This project (funded by the Nuffield Foundation and the British Academy) was initiated following the London riots of 2011. The Authors reasoned that, although the emergence of riots was well understood from a sociological perspective, past work did not directly reveal its psychological underpinnings. This was due to the inability to study collective behavior in the lab.
Dezecache and colleagues developed a game called ‘Parklife’ where two teams of co-present participants could grow a virtual park using their smartphones. Half of the time, the game was rigged surreptitiously, so that one team has to work twice harder to grow its park. Data from more than 150 participants show that the experience of inequality cause frustration and aggressive behavior in members of the disadvantaged team. Besides providing direct psychological evidence into the making of collective violence, this study also offers a protocol for future research into human collective behavior.
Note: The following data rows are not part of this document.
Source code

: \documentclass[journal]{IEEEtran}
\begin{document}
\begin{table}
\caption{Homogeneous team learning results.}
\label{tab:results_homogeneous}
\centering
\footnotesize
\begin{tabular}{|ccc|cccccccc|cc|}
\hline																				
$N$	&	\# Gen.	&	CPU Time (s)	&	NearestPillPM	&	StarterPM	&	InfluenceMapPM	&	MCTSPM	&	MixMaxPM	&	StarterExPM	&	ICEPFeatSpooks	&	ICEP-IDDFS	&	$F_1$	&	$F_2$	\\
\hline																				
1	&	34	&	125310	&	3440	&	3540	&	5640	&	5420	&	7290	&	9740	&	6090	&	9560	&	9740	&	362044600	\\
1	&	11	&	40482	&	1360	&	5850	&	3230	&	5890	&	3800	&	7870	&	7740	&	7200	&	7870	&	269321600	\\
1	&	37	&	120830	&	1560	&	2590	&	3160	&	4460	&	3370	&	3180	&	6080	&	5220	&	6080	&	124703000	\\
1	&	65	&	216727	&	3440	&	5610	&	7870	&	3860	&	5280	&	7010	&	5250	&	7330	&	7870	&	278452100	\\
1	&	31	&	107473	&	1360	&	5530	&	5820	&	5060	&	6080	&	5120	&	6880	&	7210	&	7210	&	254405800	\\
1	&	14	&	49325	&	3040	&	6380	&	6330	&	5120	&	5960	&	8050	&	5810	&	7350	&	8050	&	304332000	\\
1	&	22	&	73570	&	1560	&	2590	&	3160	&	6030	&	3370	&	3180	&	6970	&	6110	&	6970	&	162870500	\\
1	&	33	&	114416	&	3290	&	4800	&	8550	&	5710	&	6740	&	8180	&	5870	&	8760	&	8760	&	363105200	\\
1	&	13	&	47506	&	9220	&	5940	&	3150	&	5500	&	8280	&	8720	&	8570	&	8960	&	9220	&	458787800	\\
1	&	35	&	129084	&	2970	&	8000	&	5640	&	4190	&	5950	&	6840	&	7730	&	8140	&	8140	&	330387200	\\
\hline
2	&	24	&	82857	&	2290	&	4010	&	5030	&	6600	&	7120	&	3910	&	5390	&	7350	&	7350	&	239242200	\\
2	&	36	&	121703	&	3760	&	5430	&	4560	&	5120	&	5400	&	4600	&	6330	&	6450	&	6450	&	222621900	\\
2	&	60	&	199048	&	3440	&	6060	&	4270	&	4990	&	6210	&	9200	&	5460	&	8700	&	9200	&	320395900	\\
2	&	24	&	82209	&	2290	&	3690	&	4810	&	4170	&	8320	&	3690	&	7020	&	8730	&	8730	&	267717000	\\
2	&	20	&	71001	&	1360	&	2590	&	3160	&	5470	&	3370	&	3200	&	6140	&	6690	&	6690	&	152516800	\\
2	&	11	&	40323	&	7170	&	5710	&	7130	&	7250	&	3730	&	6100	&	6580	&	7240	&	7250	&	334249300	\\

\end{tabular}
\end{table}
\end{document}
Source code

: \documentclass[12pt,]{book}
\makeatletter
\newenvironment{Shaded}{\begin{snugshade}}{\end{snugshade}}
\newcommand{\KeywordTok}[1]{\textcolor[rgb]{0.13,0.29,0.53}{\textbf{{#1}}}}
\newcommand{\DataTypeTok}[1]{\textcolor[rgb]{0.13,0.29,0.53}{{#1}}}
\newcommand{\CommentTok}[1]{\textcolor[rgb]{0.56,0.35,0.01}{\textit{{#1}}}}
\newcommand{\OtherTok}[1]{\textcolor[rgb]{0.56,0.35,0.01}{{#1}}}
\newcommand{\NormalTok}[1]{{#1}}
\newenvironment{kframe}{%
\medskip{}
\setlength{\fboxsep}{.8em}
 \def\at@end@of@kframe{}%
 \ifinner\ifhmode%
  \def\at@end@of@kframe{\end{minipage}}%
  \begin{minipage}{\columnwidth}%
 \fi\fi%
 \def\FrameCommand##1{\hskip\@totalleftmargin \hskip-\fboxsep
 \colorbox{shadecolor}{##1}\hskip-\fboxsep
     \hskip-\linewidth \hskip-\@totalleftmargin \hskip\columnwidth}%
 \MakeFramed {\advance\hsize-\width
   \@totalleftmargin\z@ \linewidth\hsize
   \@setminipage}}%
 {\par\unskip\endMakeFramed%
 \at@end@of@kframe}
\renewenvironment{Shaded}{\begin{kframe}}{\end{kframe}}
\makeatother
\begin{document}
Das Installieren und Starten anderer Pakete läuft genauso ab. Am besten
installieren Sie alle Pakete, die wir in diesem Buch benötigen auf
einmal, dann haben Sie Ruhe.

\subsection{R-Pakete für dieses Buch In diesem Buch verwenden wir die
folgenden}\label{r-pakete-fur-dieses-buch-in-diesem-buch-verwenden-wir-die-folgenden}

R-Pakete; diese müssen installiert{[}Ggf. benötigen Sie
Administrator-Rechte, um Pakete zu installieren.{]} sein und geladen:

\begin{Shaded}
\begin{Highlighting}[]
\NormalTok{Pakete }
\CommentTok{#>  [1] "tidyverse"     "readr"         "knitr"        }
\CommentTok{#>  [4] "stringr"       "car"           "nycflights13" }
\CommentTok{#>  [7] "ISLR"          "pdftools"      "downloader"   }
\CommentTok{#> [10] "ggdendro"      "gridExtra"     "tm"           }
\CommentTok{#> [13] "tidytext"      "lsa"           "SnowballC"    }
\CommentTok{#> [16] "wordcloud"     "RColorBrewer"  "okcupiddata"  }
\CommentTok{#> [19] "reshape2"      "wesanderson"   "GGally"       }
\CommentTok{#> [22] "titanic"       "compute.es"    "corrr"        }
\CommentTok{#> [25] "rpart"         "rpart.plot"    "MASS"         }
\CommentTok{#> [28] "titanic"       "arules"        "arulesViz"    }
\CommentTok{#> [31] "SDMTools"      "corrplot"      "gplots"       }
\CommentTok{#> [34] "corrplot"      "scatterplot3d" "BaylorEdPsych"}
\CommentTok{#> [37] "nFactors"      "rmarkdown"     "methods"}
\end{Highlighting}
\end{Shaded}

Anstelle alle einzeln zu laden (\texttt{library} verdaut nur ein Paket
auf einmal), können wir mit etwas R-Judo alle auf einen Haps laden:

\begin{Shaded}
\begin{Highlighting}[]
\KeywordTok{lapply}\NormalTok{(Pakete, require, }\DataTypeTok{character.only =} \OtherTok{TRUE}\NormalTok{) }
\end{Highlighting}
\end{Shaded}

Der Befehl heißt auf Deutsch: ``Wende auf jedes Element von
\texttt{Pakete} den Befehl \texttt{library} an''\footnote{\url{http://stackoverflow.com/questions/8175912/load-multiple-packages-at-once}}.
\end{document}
Dezecache, G., Allen, J. M., von Zimmermann, J., & Richardson, D. C. (2021). We predict a riot : inequity, relative deprivation and collective destruction in the laboratory. Proceedings of the Royal Society B, 288(1959), doi : 10.1098/rspb.2020.3091
Abstract : Riots are unpredictable and dangerous. Our understanding of the factors that cause riots is based on correlational observations of population data, or post hoc introspection of individuals. To complement these accounts, we developed innovative experimental techniques, investigated the psychological factors of rioting and explored their consequences with agent-based simulations. We created a game, ‘Parklife’, that physically co-present participants played using smartphones. In two teams, participants tapped on their screen to grow trees and flowerbeds on separate but adjacent virtual parks. Participants could also tap to vandalize the other team’s park. In some conditions, we surreptitiously introduced inequity between the teams so that one (the disadvantaged team) had to tap more for each reward. The experience of inequity caused the disadvantaged team to engage in more destruction, and to report higher relative deprivation and frustration. Agent-based models suggested that acts of destruction were driven by the interaction between individual level of frustration and the team’s behaviour. Our results provide insights into the psychological mechanisms underlying collective action.